Banco Popolare: il voto capitario pregiudica l’efficienza?

di admin
Abbiamo visto tutti come va la quotazione del Banco, dire che è bugiarda è il minimo. Però il prezzo intorno ad un euro ha creato problemi a molti, indotto sconforto a tutti e quindi è legittimo porsi, come fa l'Antitrust, il tema della conveniente efficienza gestionale delle banche popolari quotate in borsa che nel tempo…

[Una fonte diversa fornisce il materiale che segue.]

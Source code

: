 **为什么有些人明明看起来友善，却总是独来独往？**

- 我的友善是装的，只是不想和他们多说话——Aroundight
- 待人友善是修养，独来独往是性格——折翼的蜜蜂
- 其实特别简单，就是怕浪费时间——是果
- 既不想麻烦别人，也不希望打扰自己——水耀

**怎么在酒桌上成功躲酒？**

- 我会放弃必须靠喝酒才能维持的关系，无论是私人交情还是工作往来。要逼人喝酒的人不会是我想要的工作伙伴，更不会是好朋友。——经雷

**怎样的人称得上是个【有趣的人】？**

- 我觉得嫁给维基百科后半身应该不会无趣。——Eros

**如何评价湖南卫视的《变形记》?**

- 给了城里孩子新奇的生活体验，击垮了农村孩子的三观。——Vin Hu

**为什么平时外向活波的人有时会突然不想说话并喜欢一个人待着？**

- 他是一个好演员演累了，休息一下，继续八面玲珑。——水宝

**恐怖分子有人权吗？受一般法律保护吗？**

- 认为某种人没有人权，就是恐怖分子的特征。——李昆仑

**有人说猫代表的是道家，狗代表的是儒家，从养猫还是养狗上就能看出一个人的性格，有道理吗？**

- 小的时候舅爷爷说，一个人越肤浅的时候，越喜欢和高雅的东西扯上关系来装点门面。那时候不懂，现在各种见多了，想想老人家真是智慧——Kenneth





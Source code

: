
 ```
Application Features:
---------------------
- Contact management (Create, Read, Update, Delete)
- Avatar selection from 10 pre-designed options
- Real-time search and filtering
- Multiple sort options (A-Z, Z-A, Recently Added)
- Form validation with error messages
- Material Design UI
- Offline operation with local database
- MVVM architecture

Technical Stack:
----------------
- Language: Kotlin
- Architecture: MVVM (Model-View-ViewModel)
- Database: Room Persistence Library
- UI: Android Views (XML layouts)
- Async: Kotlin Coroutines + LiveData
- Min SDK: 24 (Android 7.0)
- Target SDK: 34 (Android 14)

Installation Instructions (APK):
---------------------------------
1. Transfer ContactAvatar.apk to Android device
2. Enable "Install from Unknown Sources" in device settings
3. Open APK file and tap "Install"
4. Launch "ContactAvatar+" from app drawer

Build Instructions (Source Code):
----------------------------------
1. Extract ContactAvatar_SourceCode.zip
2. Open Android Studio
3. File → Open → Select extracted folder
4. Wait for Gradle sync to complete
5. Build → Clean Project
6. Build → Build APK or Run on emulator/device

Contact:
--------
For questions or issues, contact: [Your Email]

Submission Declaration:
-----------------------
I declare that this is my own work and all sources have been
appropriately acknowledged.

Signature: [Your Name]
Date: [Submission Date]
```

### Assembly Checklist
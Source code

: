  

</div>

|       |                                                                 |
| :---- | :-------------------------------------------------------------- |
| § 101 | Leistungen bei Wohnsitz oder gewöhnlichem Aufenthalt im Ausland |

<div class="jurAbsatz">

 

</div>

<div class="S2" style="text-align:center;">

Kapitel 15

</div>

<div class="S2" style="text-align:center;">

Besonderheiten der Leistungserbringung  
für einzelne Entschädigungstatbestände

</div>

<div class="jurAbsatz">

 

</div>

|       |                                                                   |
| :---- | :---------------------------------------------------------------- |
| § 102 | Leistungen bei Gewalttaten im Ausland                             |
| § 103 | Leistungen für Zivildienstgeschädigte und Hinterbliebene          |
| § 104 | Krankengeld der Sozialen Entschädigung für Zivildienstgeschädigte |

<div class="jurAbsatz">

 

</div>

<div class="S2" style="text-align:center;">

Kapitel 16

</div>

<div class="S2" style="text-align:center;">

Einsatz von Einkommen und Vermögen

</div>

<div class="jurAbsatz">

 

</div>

Intanto c’è da dire che questa dimensione è frutto di scelte aggregative volute/indotte dalla Banca d’Italia che doveva ben conoscere gli effetti di queste aggregazioni. E’ ben vero che spesso gli interventi della Vigilanza bancaria avvengono spesso scegliendo il male minore: sostanzialmente pare che piuttosto che chiudere una banca imbelle sia meglio farla assorbire. Ma il problema resta e intervenire richiamando l’efficienza del mercato e della concorrenza per far gestire meglio la banca quando gli esempi sotto gli occhi sono quelli delle altre banche italiane e mondiali mi pare scegliere il male minore. La sensazione è che l’antitrust non sapendo niente di come realmente va il mondo delle popolari o , più presumibilmente, e peggio, volendo far finta di intervenire per far credere di avere ricette toccasana, spara la prima banalità di tipo liberalista e con questo ha fatto il suo dovere. Propendo per la prima versione perchè la seconda sarebbe da indagine sanitaria. Il tema è comunque aperto e forse la legislatura in scadenza riuscirà a portare a termine il lavoro di revisione a cui da anni il Parlamento sta lavorando. La diffusa base azionaria non è un problema, come non lo è per le altre compagini quotate; il legame col territorio che questa compagine comporta è vero e non reale, talvolta è asfissiante talvolta premiante. Quando lo è , è perchè non viene assicurata una maggior incisività nella fase di controllo e di partecipazione dei soci, perchè, come sa bene chi va alle assemblee, non mancano certo i critici e gli inquisitori, si tratta solo di dare maggior peso al controllo attraverso ad esempio un allargamento del Collegio sindacale nominato dalle minoranze con voti diversi da quelli di chi ha votato gli amministratori. Basterebbe questo per distinguere i ruoli, e poi se volessimo fare un passettino in avanti ancora, mettere un numero massimo di anni per ricoprire ruoli di rilievo all’interno delle cooperative, ad esempio dieci anni, e poi si cambia. Come vedete il legame col territorio ci sarebbe e il controllo pure, meglio di quello di azionisti che investono soldi, in qualche modo e che pretendono in cambio ritorni sia economici che di potere, come il recente caso Fonsai dimostra.